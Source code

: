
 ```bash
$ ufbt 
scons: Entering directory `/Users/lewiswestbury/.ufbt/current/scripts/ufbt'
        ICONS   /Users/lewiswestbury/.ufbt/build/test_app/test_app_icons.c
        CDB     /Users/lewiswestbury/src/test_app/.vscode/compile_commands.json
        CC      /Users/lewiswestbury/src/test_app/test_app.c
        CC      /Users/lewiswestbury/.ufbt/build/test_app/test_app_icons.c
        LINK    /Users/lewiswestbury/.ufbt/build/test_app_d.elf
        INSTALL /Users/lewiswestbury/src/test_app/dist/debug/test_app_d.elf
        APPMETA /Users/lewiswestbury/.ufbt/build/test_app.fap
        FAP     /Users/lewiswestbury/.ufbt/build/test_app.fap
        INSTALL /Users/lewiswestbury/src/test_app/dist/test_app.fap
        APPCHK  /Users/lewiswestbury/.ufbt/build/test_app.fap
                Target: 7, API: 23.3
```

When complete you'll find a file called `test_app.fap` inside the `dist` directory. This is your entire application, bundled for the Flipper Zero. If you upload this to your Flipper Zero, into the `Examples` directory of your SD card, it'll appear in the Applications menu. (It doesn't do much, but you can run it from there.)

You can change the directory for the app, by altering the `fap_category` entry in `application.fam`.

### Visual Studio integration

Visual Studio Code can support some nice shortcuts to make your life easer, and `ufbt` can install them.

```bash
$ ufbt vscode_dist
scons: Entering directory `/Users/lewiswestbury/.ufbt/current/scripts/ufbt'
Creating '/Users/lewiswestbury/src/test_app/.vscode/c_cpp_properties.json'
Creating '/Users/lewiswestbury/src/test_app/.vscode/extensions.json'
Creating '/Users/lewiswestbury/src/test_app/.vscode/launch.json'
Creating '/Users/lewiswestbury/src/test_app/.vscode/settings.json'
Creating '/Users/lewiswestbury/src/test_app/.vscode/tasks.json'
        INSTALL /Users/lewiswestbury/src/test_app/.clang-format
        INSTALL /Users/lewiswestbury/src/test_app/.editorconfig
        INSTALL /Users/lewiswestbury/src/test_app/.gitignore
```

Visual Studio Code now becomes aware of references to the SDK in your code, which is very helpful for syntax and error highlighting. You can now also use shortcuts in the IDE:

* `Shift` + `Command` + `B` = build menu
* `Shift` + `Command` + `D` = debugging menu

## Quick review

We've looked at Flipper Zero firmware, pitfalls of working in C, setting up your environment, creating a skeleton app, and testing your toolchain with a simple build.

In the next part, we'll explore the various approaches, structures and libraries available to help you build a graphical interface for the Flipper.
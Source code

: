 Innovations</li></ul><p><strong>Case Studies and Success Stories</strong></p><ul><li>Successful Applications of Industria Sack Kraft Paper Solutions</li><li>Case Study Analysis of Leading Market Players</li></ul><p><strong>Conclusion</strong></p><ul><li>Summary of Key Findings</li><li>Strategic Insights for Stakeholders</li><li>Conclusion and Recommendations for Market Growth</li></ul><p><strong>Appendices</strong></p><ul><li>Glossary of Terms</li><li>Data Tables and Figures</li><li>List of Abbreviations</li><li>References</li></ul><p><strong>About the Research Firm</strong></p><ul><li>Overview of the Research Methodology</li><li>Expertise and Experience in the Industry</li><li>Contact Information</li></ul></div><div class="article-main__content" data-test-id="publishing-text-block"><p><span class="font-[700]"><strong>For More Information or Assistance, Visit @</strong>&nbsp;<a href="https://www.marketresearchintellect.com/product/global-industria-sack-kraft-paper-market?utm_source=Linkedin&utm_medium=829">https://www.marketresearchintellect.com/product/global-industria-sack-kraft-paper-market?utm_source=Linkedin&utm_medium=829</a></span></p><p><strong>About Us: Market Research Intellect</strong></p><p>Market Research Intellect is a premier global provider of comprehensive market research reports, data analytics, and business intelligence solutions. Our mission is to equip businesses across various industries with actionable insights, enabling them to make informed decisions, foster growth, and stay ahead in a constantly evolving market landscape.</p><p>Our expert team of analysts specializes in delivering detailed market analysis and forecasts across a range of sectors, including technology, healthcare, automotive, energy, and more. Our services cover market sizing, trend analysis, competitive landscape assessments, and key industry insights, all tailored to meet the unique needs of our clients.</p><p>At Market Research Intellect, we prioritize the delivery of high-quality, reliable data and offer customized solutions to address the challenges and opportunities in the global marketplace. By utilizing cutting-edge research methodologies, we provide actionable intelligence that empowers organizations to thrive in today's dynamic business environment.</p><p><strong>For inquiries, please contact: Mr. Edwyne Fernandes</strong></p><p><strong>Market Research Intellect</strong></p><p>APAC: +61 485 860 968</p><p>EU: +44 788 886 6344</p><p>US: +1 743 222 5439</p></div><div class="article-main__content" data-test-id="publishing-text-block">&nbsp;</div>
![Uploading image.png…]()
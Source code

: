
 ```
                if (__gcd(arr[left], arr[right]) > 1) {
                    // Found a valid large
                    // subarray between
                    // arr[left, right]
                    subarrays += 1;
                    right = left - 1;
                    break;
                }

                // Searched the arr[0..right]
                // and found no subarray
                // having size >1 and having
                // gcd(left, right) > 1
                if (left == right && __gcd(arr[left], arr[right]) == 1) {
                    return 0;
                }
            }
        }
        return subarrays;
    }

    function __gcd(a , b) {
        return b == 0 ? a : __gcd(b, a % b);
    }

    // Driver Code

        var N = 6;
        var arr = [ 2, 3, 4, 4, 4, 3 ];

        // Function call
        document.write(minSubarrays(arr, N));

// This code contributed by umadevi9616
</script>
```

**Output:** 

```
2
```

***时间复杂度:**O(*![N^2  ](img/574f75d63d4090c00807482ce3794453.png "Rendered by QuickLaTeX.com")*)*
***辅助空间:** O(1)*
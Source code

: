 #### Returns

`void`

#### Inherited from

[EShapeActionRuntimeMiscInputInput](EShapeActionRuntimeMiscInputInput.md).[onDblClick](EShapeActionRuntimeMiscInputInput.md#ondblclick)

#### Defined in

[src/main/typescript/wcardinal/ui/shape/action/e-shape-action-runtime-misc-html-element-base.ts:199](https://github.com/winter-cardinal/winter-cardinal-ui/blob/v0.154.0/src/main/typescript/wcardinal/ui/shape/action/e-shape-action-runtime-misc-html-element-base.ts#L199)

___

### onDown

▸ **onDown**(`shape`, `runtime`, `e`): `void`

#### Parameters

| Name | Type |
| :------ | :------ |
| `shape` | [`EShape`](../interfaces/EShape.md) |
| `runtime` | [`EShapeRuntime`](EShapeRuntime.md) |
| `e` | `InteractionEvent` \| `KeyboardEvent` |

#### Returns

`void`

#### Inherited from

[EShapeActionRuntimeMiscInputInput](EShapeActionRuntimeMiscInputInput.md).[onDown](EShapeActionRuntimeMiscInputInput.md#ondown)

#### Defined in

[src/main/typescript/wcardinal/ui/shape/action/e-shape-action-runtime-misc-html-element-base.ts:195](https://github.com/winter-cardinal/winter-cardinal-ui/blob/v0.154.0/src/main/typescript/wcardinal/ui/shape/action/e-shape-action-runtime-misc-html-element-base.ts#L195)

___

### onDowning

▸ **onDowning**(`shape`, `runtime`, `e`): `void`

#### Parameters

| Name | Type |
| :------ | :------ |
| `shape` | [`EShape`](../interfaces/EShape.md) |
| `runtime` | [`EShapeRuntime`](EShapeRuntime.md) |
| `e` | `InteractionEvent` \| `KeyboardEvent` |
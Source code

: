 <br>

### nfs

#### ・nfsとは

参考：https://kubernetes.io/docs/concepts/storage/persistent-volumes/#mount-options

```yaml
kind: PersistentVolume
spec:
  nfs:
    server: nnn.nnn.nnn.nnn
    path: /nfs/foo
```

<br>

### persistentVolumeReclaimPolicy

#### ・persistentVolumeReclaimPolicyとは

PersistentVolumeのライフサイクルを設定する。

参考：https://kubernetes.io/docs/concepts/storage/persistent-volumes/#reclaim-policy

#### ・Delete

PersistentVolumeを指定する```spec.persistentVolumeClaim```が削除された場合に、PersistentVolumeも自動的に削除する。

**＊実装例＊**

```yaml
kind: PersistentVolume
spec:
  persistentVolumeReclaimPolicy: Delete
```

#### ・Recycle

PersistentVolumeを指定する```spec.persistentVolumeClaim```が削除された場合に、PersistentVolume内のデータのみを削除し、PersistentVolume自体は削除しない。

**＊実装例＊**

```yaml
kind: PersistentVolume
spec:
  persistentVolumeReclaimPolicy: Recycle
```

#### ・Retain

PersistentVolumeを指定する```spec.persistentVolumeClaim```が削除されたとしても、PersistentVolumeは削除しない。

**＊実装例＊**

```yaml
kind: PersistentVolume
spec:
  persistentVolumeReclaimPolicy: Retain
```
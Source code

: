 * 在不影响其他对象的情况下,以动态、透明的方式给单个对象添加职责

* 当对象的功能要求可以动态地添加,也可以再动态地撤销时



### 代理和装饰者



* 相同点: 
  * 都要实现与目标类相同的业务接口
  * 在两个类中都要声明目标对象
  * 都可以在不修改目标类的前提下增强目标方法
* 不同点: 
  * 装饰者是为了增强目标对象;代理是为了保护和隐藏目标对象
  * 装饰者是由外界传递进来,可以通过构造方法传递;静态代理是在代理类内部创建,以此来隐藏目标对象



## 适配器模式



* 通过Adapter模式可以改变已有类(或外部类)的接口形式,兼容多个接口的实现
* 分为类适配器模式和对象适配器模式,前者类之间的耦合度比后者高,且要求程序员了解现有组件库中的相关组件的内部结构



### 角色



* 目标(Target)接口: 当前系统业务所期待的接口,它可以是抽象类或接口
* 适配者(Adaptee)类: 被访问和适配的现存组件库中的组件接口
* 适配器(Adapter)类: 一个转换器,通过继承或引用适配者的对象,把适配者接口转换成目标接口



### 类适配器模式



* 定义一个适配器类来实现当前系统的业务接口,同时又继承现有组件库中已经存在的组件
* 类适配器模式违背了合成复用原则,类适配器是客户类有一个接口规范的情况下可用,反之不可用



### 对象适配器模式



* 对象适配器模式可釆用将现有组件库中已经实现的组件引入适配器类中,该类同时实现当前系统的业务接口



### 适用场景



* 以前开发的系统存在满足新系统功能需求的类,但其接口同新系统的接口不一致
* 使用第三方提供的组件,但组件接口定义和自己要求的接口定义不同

☆ ☆ ☆ ☆

● **TO DO**
What is needed is a copy of every line above in which "right" appears.

● **YOUR RESPONSE**
                if (__gcd(arr[left], arr[right]) > 1) {
                    // arr[left, right]
                    right = left - 1;
                // Searched the arr[0..right]
                // gcd(left, right) > 1
                if (left == right && __gcd(arr[left], arr[right]) == 1) {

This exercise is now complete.